▶ DATA FOR THIS EXERCISE
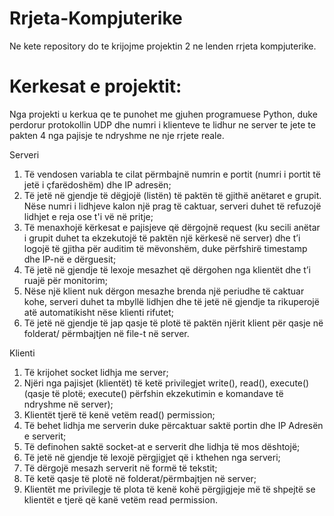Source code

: # Rrjeta-Kompjuterike
Ne kete repository do te krijojme projektin 2 ne lenden rrjeta kompjuterike.

# Kerkesat e projektit:
Nga projekti u kerkua qe te punohet me gjuhen programuese Python, duke perdorur protokollin UDP dhe numri i klienteve te lidhur ne server te jete te pakten 4 nga pajisje te ndryshme ne nje rrjete reale.

Serveri
1. Të vendosen variabla te cilat përmbajnë numrin e portit (numri i portit të jetë i
çfarëdoshëm) dhe IP adresën;
2. Të jetë në gjendje të dëgjojë (listën) të paktën të gjithë anëtaret e grupit. Nëse numri i
lidhjeve kalon një prag të caktuar, serveri duhet të refuzojë lidhjet e reja ose t'i vë në pritje;
3. Të menaxhojë kërkesat e pajisjeve që dërgojnë request (ku secili anëtar i grupit duhet
ta ekzekutojë të paktën një kërkesë në server) dhe t’i logojë të gjitha për auditim të
mëvonshëm, duke përfshirë timestamp dhe IP-në e dërguesit;
4. Të jetë në gjendje të lexoje mesazhet që dërgohen nga klientët dhe t’i ruajë për monitorim;
5. Nëse një klient nuk dërgon mesazhe brenda një periudhe të caktuar kohe, serveri duhet ta
mbyllë lidhjen dhe të jetë në gjendje ta rikuperojë atë automatikisht nëse klienti rifutet;
6. Të jetë në gjendje të jap qasje të plotë të paktën njërit klient për qasje në folderat/
përmbajtjen në file-t në server.

Klienti
1. Të krijohet socket lidhja me server;
2. Njëri nga pajisjet (klientët) të ketë privilegjet write(), read(), execute() (qasje të plotë;
execute() përfshin ekzekutimin e komandave të ndryshme në server);
3. Klientët tjerë të kenë vetëm read() permission;
4. Të behet lidhja me serverin duke përcaktuar saktë portin dhe IP Adresën e serverit;
5. Të definohen saktë socket-at e serverit dhe lidhja të mos dështojë;
6. Të jetë në gjendje të lexojë përgjigjet që i kthehen nga serveri;
7. Të dërgojë mesazh serverit në formë të tekstit;
8. Të ketë qasje të plotë në folderat/përmbajtjen në server;
9. Klientët me privilegje të plota të kenë kohë përgjigjeje më të shpejtë se klientët e tjerë që
kanë vetëm read permission.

▶ WHAT YOU WILL DO
Print all of the data exactly, and do not carry over any pictures.

▶ WRITTEN ANSWER
Source code

: # Rrjeta-Kompjuterike
Ne kete repository do te krijojme projektin 2 ne lenden rrjeta kompjuterike.

# Kerkesat e projektit:
Nga projekti u kerkua qe te punohet me gjuhen programuese Python, duke perdorur protokollin UDP dhe numri i klienteve te lidhur ne server te jete te pakten 4 nga pajisje te ndryshme ne nje rrjete reale.

Serveri
1. Të vendosen variabla te cilat përmbajnë numrin e portit (numri i portit të jetë i
çfarëdoshëm) dhe IP adresën;
2. Të jetë në gjendje të dëgjojë (listën) të paktën të gjithë anëtaret e grupit. Nëse numri i
lidhjeve kalon një prag të caktuar, serveri duhet të refuzojë lidhjet e reja ose t'i vë në pritje;
3. Të menaxhojë kërkesat e pajisjeve që dërgojnë request (ku secili anëtar i grupit duhet
ta ekzekutojë të paktën një kërkesë në server) dhe t’i logojë të gjitha për auditim të
mëvonshëm, duke përfshirë timestamp dhe IP-në e dërguesit;
4. Të jetë në gjendje të lexoje mesazhet që dërgohen nga klientët dhe t’i ruajë për monitorim;
5. Nëse një klient nuk dërgon mesazhe brenda një periudhe të caktuar kohe, serveri duhet ta
mbyllë lidhjen dhe të jetë në gjendje ta rikuperojë atë automatikisht nëse klienti rifutet;
6. Të jetë në gjendje të jap qasje të plotë të paktën njërit klient për qasje në folderat/
përmbajtjen në file-t në server.

Klienti
1. Të krijohet socket lidhja me server;
2. Njëri nga pajisjet (klientët) të ketë privilegjet write(), read(), execute() (qasje të plotë;
execute() përfshin ekzekutimin e komandave të ndryshme në server);
3. Klientët tjerë të kenë vetëm read() permission;
4. Të behet lidhja me serverin duke përcaktuar saktë portin dhe IP Adresën e serverit;
5. Të definohen saktë socket-at e serverit dhe lidhja të mos dështojë;
6. Të jetë në gjendje të lexojë përgjigjet që i kthehen nga serveri;
7. Të dërgojë mesazh serverit në formë të tekstit;
8. Të ketë qasje të plotë në folderat/përmbajtjen në server;
9. Klientët me privilegje të plota të kenë kohë përgjigjeje më të shpejtë se klientët e tjerë që
kanë vetëm read permission.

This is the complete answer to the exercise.